The university fee hike in 2012 transformed the nature of higher education. The £9,000 price tag many students now pay has seen universities become mega-businesses, geared to attracting paying ‘customers’ and competing against one another while vice-chancellors are committing a large portion of their expenditure to marketing and branding.
St Andrews is no different. Louise Richardson’s recent £30,000 bonus was as much a reward for the University’s academic excellence under her stewardship, as it was for her successful charm offensive with American and international students. Indeed, in an increasingly competitive market an inter-campus arms race has broken out: a recently refurbished library, a new Union and a redeveloped sports centre are St Andrews’ weapons of choice.
According to the Association of University Directors of Estate, current capital expenditure on enhancing university campuses “equates to more than the average annual Crossrail budget.” The sector’s £27 billion turnover is enough to place it in fourth in the FTSE 100, beaten only by Tesco, Vodafone and Sainsbury’s.
For many, placing a financial transaction, in the form of £9,000 tuition fees since 2012, at the heart of the relationship between tutor and student will improve the performance of universities, he claimed. Supporters say that recasting students as consumers will relieve tax-payers of the burden of funding degrees while improving student learning.
A recent proposal, put forward by Professor Craig Mahoney, principal of the University of West of Scotland (UWS), to offer a rebate to students who fail their degree is both radical and novel, another tactic in an increasingly competitive market. According to UWS, the refund would be available only to those who took advantage of all the help and support available to them if they began to struggle with their studies.

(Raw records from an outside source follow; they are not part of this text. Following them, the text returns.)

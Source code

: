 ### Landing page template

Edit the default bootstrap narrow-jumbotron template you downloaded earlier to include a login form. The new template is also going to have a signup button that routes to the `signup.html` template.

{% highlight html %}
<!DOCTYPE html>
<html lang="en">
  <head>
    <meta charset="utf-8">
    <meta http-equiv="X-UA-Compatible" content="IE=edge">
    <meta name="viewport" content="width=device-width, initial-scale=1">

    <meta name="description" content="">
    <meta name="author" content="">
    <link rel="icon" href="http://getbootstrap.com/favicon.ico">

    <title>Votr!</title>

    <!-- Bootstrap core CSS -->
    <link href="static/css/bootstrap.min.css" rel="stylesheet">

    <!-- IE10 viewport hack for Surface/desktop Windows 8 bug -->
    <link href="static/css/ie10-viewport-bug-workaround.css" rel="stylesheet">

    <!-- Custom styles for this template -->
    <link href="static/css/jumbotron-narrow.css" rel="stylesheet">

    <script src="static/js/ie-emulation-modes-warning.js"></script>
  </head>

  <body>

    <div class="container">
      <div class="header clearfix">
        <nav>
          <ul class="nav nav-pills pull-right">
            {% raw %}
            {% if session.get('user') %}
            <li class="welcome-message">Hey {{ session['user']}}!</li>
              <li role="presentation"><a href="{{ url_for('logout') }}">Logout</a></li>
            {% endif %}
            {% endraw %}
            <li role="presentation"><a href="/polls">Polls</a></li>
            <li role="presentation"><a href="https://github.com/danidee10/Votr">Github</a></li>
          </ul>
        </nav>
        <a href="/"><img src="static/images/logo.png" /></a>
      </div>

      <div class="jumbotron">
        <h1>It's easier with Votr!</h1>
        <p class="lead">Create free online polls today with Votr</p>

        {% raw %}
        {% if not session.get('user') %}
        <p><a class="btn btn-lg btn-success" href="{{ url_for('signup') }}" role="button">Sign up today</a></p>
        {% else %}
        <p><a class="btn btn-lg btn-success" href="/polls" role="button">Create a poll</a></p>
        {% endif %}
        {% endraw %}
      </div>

Sceptics will see the policy as a marketing gimmick. “Get your degree here or your money back,” the cynics will trill. But for Professor Mahoney, the proposal is a serious attempt to remain attractive as competition increases, and it is a policy other universities should look to adopt. “We cannot sit in our ivory towers, observing and imagining that we will be unaffected by the changes taking place around us,” he said.

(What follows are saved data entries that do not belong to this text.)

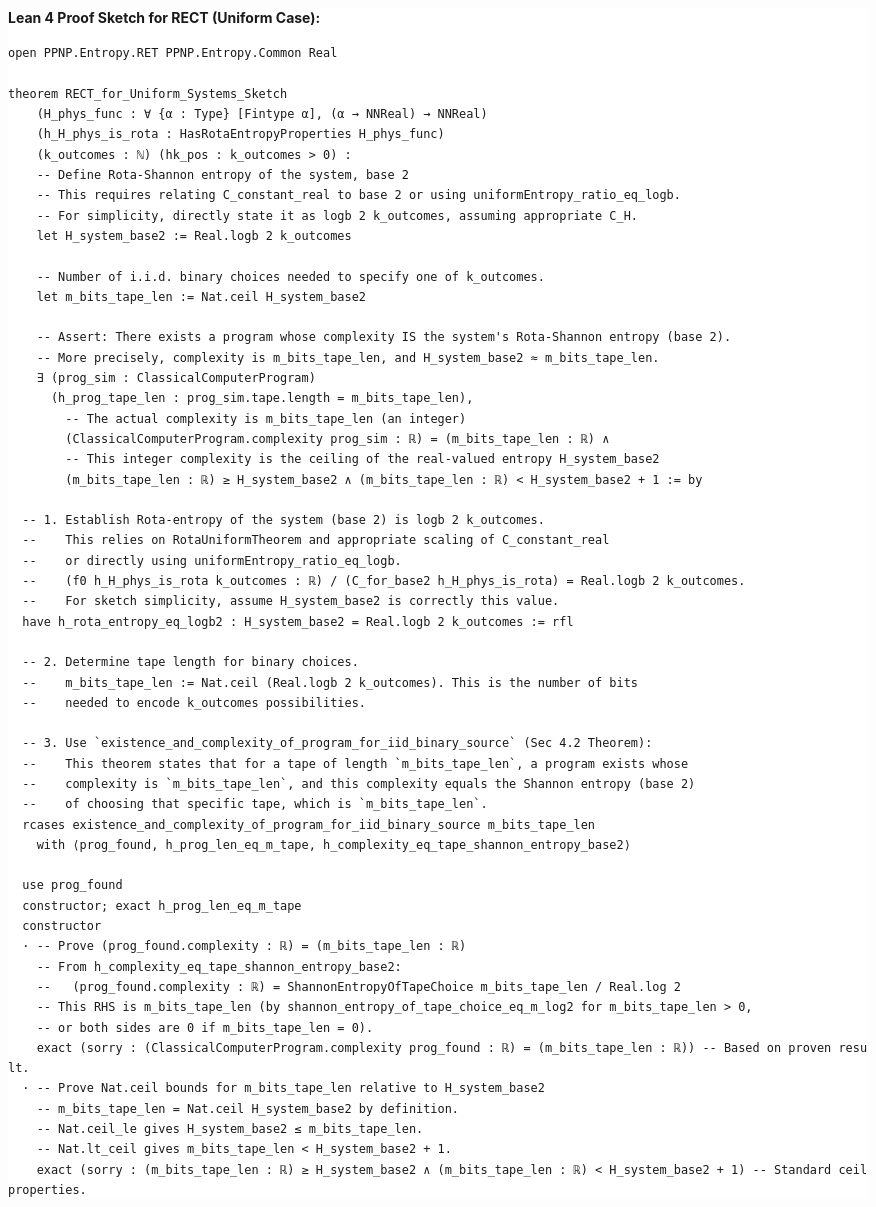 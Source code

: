 **Lean 4 Proof Sketch for RECT (Uniform Case):**
```lean
open PPNP.Entropy.RET PPNP.Entropy.Common Real

theorem RECT_for_Uniform_Systems_Sketch
    (H_phys_func : ∀ {α : Type} [Fintype α], (α → NNReal) → NNReal)
    (h_H_phys_is_rota : HasRotaEntropyProperties H_phys_func)
    (k_outcomes : ℕ) (hk_pos : k_outcomes > 0) :
    -- Define Rota-Shannon entropy of the system, base 2
    -- This requires relating C_constant_real to base 2 or using uniformEntropy_ratio_eq_logb.
    -- For simplicity, directly state it as logb 2 k_outcomes, assuming appropriate C_H.
    let H_system_base2 := Real.logb 2 k_outcomes

    -- Number of i.i.d. binary choices needed to specify one of k_outcomes.
    let m_bits_tape_len := Nat.ceil H_system_base2

    -- Assert: There exists a program whose complexity IS the system's Rota-Shannon entropy (base 2).
    -- More precisely, complexity is m_bits_tape_len, and H_system_base2 ≈ m_bits_tape_len.
    ∃ (prog_sim : ClassicalComputerProgram)
      (h_prog_tape_len : prog_sim.tape.length = m_bits_tape_len),
        -- The actual complexity is m_bits_tape_len (an integer)
        (ClassicalComputerProgram.complexity prog_sim : ℝ) = (m_bits_tape_len : ℝ) ∧
        -- This integer complexity is the ceiling of the real-valued entropy H_system_base2
        (m_bits_tape_len : ℝ) ≥ H_system_base2 ∧ (m_bits_tape_len : ℝ) < H_system_base2 + 1 := by

  -- 1. Establish Rota-entropy of the system (base 2) is logb 2 k_outcomes.
  --    This relies on RotaUniformTheorem and appropriate scaling of C_constant_real
  --    or directly using uniformEntropy_ratio_eq_logb.
  --    (f0 h_H_phys_is_rota k_outcomes : ℝ) / (C_for_base2 h_H_phys_is_rota) = Real.logb 2 k_outcomes.
  --    For sketch simplicity, assume H_system_base2 is correctly this value.
  have h_rota_entropy_eq_logb2 : H_system_base2 = Real.logb 2 k_outcomes := rfl

  -- 2. Determine tape length for binary choices.
  --    m_bits_tape_len := Nat.ceil (Real.logb 2 k_outcomes). This is the number of bits
  --    needed to encode k_outcomes possibilities.

  -- 3. Use `existence_and_complexity_of_program_for_iid_binary_source` (Sec 4.2 Theorem):
  --    This theorem states that for a tape of length `m_bits_tape_len`, a program exists whose
  --    complexity is `m_bits_tape_len`, and this complexity equals the Shannon entropy (base 2)
  --    of choosing that specific tape, which is `m_bits_tape_len`.
  rcases existence_and_complexity_of_program_for_iid_binary_source m_bits_tape_len
    with ⟨prog_found, h_prog_len_eq_m_tape, h_complexity_eq_tape_shannon_entropy_base2⟩

  use prog_found
  constructor; exact h_prog_len_eq_m_tape
  constructor
  · -- Prove (prog_found.complexity : ℝ) = (m_bits_tape_len : ℝ)
    -- From h_complexity_eq_tape_shannon_entropy_base2:
    --   (prog_found.complexity : ℝ) = ShannonEntropyOfTapeChoice m_bits_tape_len / Real.log 2
    -- This RHS is m_bits_tape_len (by shannon_entropy_of_tape_choice_eq_m_log2 for m_bits_tape_len > 0,
    -- or both sides are 0 if m_bits_tape_len = 0).
    exact (sorry : (ClassicalComputerProgram.complexity prog_found : ℝ) = (m_bits_tape_len : ℝ)) -- Based on proven result.
  · -- Prove Nat.ceil bounds for m_bits_tape_len relative to H_system_base2
    -- m_bits_tape_len = Nat.ceil H_system_base2 by definition.
    -- Nat.ceil_le gives H_system_base2 ≤ m_bits_tape_len.
    -- Nat.lt_ceil gives m_bits_tape_len < H_system_base2 + 1.
    exact (sorry : (m_bits_tape_len : ℝ) ≥ H_system_base2 ∧ (m_bits_tape_len : ℝ) < H_system_base2 + 1) -- Standard ceil properties.
```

The proposals would not impact Scottish students who do not pay fees and it is unclear what it would mean for the rest of the UK. The most significant potential impact would be on students from outside the EU whose fees are uncapped and whose numbers are high in St Andrews. It is unusual to simply fail a degree: the warning lights usually go off beforehand and efforts are made to prevent the problem spiralling out of control. Practicalities aside, however, as this brand of incipient consumerism infects higher education, the relationship between the student and the lecturer is being transformed. Defining a university education as a private benefit rather than as a public good endangers the sense of a shared intellectual endeavour enshrined in any good university education.

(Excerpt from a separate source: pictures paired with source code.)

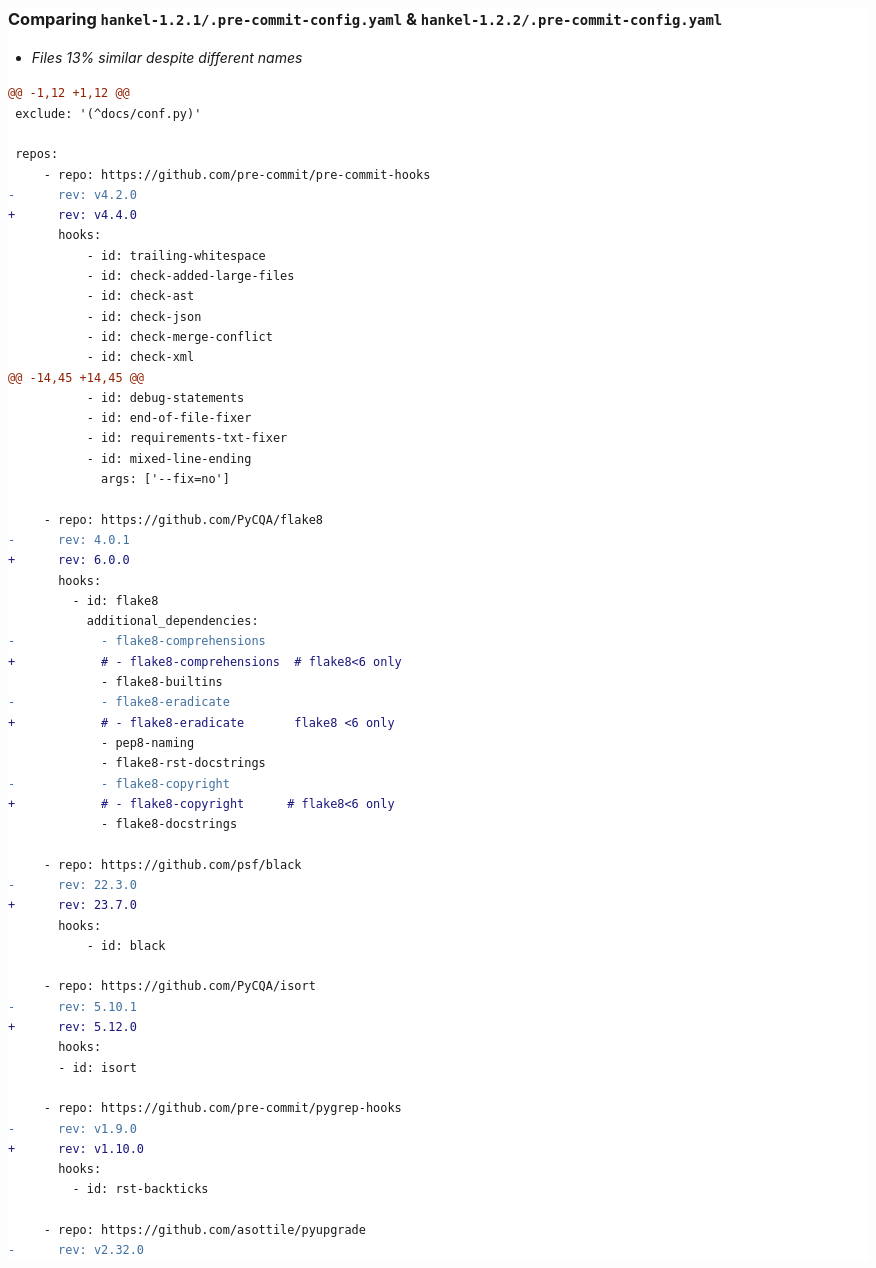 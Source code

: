 ### Comparing `hankel-1.2.1/.pre-commit-config.yaml` & `hankel-1.2.2/.pre-commit-config.yaml`

 * *Files 13% similar despite different names*

```diff
@@ -1,12 +1,12 @@
 exclude: '(^docs/conf.py)'
 
 repos:
     - repo: https://github.com/pre-commit/pre-commit-hooks
-      rev: v4.2.0
+      rev: v4.4.0
       hooks:
           - id: trailing-whitespace
           - id: check-added-large-files
           - id: check-ast
           - id: check-json
           - id: check-merge-conflict
           - id: check-xml
@@ -14,45 +14,45 @@
           - id: debug-statements
           - id: end-of-file-fixer
           - id: requirements-txt-fixer
           - id: mixed-line-ending
             args: ['--fix=no']
 
     - repo: https://github.com/PyCQA/flake8
-      rev: 4.0.1
+      rev: 6.0.0
       hooks:
         - id: flake8
           additional_dependencies:
-            - flake8-comprehensions
+            # - flake8-comprehensions  # flake8<6 only
             - flake8-builtins
-            - flake8-eradicate
+            # - flake8-eradicate       flake8 <6 only
             - pep8-naming
             - flake8-rst-docstrings
-            - flake8-copyright
+            # - flake8-copyright      # flake8<6 only
             - flake8-docstrings
 
     - repo: https://github.com/psf/black
-      rev: 22.3.0
+      rev: 23.7.0
       hooks:
           - id: black
 
     - repo: https://github.com/PyCQA/isort
-      rev: 5.10.1
+      rev: 5.12.0
       hooks:
       - id: isort
 
     - repo: https://github.com/pre-commit/pygrep-hooks
-      rev: v1.9.0
+      rev: v1.10.0
       hooks:
         - id: rst-backticks
 
     - repo: https://github.com/asottile/pyupgrade
-      rev: v2.32.0
```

The earnings-oriented students of the 21st century are a different breed to their predecessors of the 1970s. A marking boycott last semester, which might once have seen passionate students join their tutors on the picket line, was greeted with a more muted reaction. Students are aware of the price they are paying for their education and want their money’s worth. Yet, higher education fundamentally concerns intellectual pursuit, not the pursuit of capital, nor potential increased earnings. The rhetoric surrounding fees is paving the way for a market-led future. But is it one that we want? Right now it appears we have little choice.